**Problem details**
Go to the line containing "modelling. We also" in the records below and print it and every following line exactly, on through the line containing "achieved in prior", then stop.

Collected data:
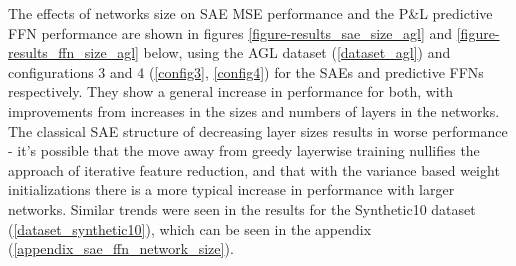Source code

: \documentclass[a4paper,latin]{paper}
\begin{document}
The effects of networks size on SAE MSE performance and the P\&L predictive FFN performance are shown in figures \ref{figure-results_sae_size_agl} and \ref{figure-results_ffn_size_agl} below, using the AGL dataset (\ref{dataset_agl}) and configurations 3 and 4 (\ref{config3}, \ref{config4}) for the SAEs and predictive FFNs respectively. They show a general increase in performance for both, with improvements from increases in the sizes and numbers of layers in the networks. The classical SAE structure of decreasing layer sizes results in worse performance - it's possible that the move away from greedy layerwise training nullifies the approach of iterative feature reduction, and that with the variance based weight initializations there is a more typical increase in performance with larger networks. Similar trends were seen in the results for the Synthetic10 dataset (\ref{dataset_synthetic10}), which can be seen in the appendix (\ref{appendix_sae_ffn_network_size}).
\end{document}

--

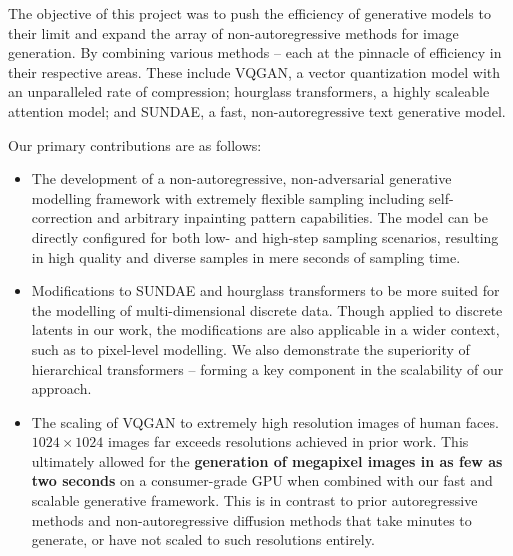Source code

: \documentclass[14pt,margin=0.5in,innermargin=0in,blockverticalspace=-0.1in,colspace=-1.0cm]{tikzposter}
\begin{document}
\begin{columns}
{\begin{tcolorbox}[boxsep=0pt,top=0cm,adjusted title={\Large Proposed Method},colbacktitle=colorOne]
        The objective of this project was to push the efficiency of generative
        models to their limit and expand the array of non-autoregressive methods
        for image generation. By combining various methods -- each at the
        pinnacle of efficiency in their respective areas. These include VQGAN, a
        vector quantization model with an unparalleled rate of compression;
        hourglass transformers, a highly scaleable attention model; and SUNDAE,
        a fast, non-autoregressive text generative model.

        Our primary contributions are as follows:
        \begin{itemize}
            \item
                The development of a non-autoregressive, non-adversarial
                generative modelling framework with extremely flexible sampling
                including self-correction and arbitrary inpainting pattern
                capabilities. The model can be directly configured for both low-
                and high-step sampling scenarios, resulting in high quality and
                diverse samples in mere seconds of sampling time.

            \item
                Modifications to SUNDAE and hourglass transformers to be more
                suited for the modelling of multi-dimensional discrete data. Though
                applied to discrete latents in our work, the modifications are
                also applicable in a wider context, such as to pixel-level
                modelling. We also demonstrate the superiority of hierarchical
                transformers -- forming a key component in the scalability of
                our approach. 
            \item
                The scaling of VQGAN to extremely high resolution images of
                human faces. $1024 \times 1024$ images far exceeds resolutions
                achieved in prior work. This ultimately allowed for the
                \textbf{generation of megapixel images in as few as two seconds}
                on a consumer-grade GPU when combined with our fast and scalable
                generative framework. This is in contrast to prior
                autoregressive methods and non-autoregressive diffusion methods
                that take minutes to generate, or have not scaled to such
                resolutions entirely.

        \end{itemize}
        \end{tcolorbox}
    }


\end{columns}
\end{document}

---

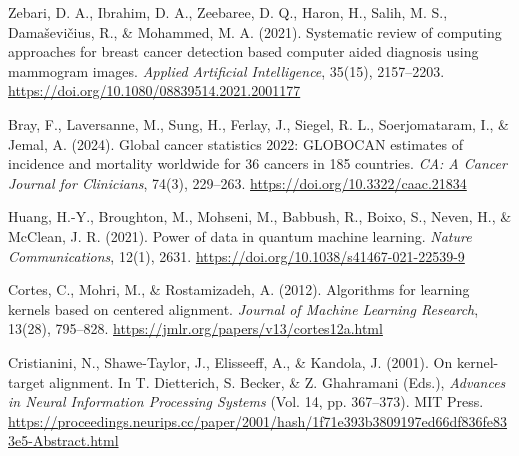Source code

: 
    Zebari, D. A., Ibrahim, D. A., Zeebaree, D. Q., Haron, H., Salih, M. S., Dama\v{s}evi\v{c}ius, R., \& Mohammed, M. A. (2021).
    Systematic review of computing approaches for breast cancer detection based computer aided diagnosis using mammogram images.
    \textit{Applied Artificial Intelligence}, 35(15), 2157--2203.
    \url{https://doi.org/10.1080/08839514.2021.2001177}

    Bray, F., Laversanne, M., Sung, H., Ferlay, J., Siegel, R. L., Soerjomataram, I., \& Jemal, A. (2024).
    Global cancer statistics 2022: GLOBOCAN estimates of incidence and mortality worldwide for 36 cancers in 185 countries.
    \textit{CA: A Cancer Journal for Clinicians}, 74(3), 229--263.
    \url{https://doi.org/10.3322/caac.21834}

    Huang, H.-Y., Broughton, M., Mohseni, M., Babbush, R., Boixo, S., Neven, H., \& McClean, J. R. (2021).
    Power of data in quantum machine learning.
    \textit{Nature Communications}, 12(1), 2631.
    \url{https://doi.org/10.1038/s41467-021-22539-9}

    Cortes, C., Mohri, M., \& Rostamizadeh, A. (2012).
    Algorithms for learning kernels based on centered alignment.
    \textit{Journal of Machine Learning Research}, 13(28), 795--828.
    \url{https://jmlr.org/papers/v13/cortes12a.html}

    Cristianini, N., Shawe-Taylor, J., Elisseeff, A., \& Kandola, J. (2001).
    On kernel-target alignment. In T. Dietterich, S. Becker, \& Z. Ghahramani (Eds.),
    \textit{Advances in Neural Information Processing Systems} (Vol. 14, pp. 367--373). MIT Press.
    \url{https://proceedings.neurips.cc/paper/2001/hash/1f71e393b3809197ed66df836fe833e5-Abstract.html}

**Task response**
                modelling. We also demonstrate the superiority of hierarchical
                transformers -- forming a key component in the scalability of
                our approach. 
            \item
                The scaling of VQGAN to extremely high resolution images of
                human faces. $1024 \times 1024$ images far exceeds resolutions
                achieved in prior work. This ultimately allowed for the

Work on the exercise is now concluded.